Rudder scopre che la
parola usata più di frequente su OkCupid è the pizza (seguita dai
phish, dal nome della rock band, e dall’Nba), e che non
intercorrono grosse differenze tra il linguaggio di uomini e donne –
tanto da dover immaginare un algoritmo ad hoc per identificare
differenze perspicue tra i generi e tra le etnie.
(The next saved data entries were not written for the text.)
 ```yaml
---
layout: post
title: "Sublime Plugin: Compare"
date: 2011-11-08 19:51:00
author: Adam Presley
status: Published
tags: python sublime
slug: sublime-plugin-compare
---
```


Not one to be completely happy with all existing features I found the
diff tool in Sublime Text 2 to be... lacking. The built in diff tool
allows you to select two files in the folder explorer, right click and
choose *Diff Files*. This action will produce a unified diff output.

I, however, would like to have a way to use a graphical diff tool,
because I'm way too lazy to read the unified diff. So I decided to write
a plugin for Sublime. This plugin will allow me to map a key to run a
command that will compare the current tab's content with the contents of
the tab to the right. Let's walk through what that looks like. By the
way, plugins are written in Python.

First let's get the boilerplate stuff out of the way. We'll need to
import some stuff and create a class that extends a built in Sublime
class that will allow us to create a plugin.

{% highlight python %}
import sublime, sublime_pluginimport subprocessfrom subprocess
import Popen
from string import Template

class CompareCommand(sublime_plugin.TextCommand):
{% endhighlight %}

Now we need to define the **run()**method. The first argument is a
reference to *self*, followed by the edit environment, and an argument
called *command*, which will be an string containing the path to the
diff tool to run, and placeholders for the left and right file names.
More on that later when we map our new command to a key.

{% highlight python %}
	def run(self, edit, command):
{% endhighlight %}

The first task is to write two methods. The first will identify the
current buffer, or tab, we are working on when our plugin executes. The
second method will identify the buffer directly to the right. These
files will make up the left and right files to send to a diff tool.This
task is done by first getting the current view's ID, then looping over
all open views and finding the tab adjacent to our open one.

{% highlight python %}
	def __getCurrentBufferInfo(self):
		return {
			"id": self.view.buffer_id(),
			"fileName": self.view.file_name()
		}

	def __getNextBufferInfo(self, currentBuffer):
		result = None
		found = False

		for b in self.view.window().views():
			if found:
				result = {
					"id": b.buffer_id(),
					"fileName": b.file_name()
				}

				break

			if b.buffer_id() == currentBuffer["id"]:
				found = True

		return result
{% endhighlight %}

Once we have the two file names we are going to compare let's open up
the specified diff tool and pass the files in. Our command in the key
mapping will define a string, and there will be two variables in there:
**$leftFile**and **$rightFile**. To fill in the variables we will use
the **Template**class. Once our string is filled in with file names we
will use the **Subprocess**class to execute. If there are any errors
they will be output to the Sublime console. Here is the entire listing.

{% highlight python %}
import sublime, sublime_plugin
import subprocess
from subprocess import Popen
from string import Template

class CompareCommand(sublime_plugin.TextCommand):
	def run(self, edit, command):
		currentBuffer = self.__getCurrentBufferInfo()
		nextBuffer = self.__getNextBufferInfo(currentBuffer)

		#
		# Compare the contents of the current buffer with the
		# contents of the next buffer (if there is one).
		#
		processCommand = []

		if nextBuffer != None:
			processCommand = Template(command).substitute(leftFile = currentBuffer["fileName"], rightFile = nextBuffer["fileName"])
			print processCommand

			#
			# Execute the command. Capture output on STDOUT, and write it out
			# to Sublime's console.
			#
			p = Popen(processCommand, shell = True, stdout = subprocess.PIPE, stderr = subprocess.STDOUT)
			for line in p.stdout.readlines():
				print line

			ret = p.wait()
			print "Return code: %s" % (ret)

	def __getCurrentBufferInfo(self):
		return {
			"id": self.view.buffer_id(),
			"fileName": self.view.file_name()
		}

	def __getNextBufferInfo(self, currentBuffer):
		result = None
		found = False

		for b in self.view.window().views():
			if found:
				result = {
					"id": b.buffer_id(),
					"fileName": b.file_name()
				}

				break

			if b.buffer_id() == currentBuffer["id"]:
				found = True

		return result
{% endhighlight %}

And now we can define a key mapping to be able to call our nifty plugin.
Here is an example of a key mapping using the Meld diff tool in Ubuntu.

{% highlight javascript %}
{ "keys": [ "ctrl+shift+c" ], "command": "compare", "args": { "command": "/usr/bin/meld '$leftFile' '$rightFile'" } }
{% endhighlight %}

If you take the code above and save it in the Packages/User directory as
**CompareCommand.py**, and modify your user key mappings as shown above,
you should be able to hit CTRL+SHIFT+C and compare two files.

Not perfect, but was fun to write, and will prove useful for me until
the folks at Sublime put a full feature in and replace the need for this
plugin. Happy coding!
Emerge una linea di
demarcazione che permette di riconoscere un uomo bianco
dall’apparizione di espressioni come my blue eyes e blonde hair, un
uomo nero dal ricorso a termini come dreads e jill scott (eroina dello
star system di colore), un latino da colombian e salsa merengue, un
asiatico da tall for an asian e asians; le donne bianche sono
individuabili da my blue eyes e red hair, le nere da soca (musica) e
eric jerome dickey (e qui si entra nelle preferenze letterarie), le
asiatiche da taiwan e tall for an asian, le latine da latina e
colombian.
I neri sono il gruppo più
creativo dal punto di vista linguistico; lo sono anche i gay (first
wives, velvet rage, tales of the city, film e romanzi cult), quasi a
confermare l’ipotesi che la marginalizzazione sociale produce
maggiori stimoli intellettuali e culturali. Ma anche i cluster
discriminati sono comunque inquadrati in gruppi omogenei, e svelati
nella loro banalità. Gli algoritmi dissezionano il desiderio in un
disegno anatomico che assegna un nome a ciascuna delle sue
espressioni, eliminando anche l’illusione della spontaneità
dall’immaginario e dal simbolismo della libido. Cuore e ragione
hanno ragioni che la knowledge economy conosce benissimo, e su cui
costruisce un business sempre più fiorente, senza scandalizzarsi del
nostro razzismo latente, né della trivialità manifesta dei nostri
occhi blu e dei capelli biondi. La Rochefoucauld, ai nostri giorni,
potrebbe domandarsi se gran parte delle persone non si sarebbe mai
innamorata, se non ne avesse sentito parlare da un software.